И в завершение хочу обратиться ко всем, кто связал себя с библиотечным делом, — держитесь, дорогие мои! И надеюсь, что честные библиотекари, библиотекари по призванию, никогда не оставят своего необходимого обществу дела, а уж народ как-нибудь, как встарь, когда находил для учителей, обучавших по деревням ребятишек, кусок хлеба с квасом, найдёт и для вас этот кусок хлеба с квасом. Не даст погибнуть. А там, даст Бог, всё образуется, и выстоит Россия, и заживёт полегче, да побогаче, надежды для этого есть.
Овсянка, 16 августа, 1996 г. Литературные встречи в русской провинции.

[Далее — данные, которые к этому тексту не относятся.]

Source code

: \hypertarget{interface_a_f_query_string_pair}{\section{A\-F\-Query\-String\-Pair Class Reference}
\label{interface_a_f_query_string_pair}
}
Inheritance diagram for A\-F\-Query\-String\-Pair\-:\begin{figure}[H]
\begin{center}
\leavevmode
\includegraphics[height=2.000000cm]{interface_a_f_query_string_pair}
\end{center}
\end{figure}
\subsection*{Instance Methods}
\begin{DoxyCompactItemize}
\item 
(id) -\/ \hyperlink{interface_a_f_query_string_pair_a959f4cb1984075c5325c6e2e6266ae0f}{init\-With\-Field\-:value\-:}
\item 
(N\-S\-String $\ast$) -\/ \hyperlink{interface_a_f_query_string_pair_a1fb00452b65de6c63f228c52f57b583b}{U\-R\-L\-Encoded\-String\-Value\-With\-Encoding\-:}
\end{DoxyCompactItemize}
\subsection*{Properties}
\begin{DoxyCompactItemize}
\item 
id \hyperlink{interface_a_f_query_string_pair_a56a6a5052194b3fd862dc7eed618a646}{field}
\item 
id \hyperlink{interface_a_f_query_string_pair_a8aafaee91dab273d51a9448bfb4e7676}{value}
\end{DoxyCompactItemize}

Профессия прекрасная и проклятая
Речь на церемонии открытия Красноярского литературного лицея
Дорогие учителя и дети! Не надо только думать ни детям, ни вам, что вы научите тут писать кого-то. Но если вы повысите у детей общую культуру, читательскую культуру, если заинтересуете их книгами, чтением, это уже будет большая победа. А что касается писательского труда, то вот уже скоро будет пятьдесят лет, как я занимаюсь этим делом. И чем дальше я писал, тем больше убеждался, что я писать не умею. Сейчас, заканчивая итоговое собрание сочинений, я особенно во многом разочаровался, плевался, ругался... Но неудовлетворённость собой — это и есть как раз то, чему учатся очень долго и упорно. На этом я о литературе брошу говорить, а буду говорить немножко о другом. На днях я был на премьере балета «Жизель» в оперном театре. Спектакль очень хороший, на хорошем уровне, чистенький, какой-то светлый, хорошо поставленный, не затянутый, как иногда у нас в провинции бывает. Но больше всего меня обрадовало то, что Жизель была курносая, наша, и полный зал был подростков. Вот это больше всего обрадовало, потому что когда начитаешься газет, то кажется, что все подростки наши толкутся в подъездах, курят марихуану и занимаются ещё какими-то непотребными делами. Нет, оказывается, в оперном театре были подростки, и вели себя прилично. В очереди слегка потолкались за мороженым, а так в общем-то всё вполне прилично было. И судя по аплодисментам, они уже, по-современному говоря, в этом деле «волокут», не просто, как бараны, сидят. И я радуюсь тому, что хотя бы часть детей выключают из нашего бедственного положения, из этой порчи, которая происходит вокруг, и куда-то их призывают, ведут, и дети получают заряд культуры. Может быть, это громко сказано, это уже зависит от них самих в основном.
Я рад, что появляется в Красноярске ещё такая «ячейка», где ребята будут сидеть и не просто думать, чёрт знает о чём, и толкаться, они будут читать, слушать Марину, а это большое счастье, дети, что вы слушаете такую преподавательницу,
как Марина наша. я просто завидую вам, хотел бы родиться вновь и сидеть, её слушать. Когда она приехала ко мне в Овсянку с этим письмом к директору «Красцветмета», Владимиру Николаевичу Гулидову, я за голову схватился, говорю: «Миленькая, Марина, этот Гулидов уже как колхозный петух... Кто только его не щиплет! Ну, попробуй, попробуй, попроси маленькую эту сумму на ремонт. Если даст, Господь его спасёт когда-то, в Царствие небесное поместит за все его благие дела». И вот он нам помог. И все, кто нам помогли в этом, тоже будут иметь причастие к тому, что тридцать-пятьдесят детей они приобщили к культуре. И сами при этом лучше стали. Потому что делающий добро всегда становится лучше.
Я от души всего хорошего вам желаю. Ещё раз повторяю, что писать научиться нельзя. Если Бог дал, потихонечку, не зазнаваясь, что — вот я, поэтесса уже. не надо. Я знаю многих очень хороших русских писателей, с которыми учился на Высших литературных курсах, общался десятки лет... они с большим трудом и очень редко произносят слово «писатель», в любом удобном случае о себе они скажут «литератор», очень осторожно. Потому что это очень большая ответственность. В России, где писали Пушкин, Гоголь, Толстой, Тургенев, Достоевский... да ещё так называемая второстепенная литература, которая составила бы честь любого европейского государства... Произносить после них слово «писатель»?.. Да и они редко его произносили, чаще говорили «сочинитель». Слово «сочинитель» — мне всё-таки больше нравится, больше оно соответствует истине и той профессии, которая существует в этом мире. Профессия прекрасная и проклятая. Ничего тяжелее нет. По крайней мере, я не знаю. Работал я рабочим всяких специальностей. И в горячем цехе работал, в аду бывал, но знаю, что вот это — уже на износ. Это изнашивает навсегда. Всё изнашивает!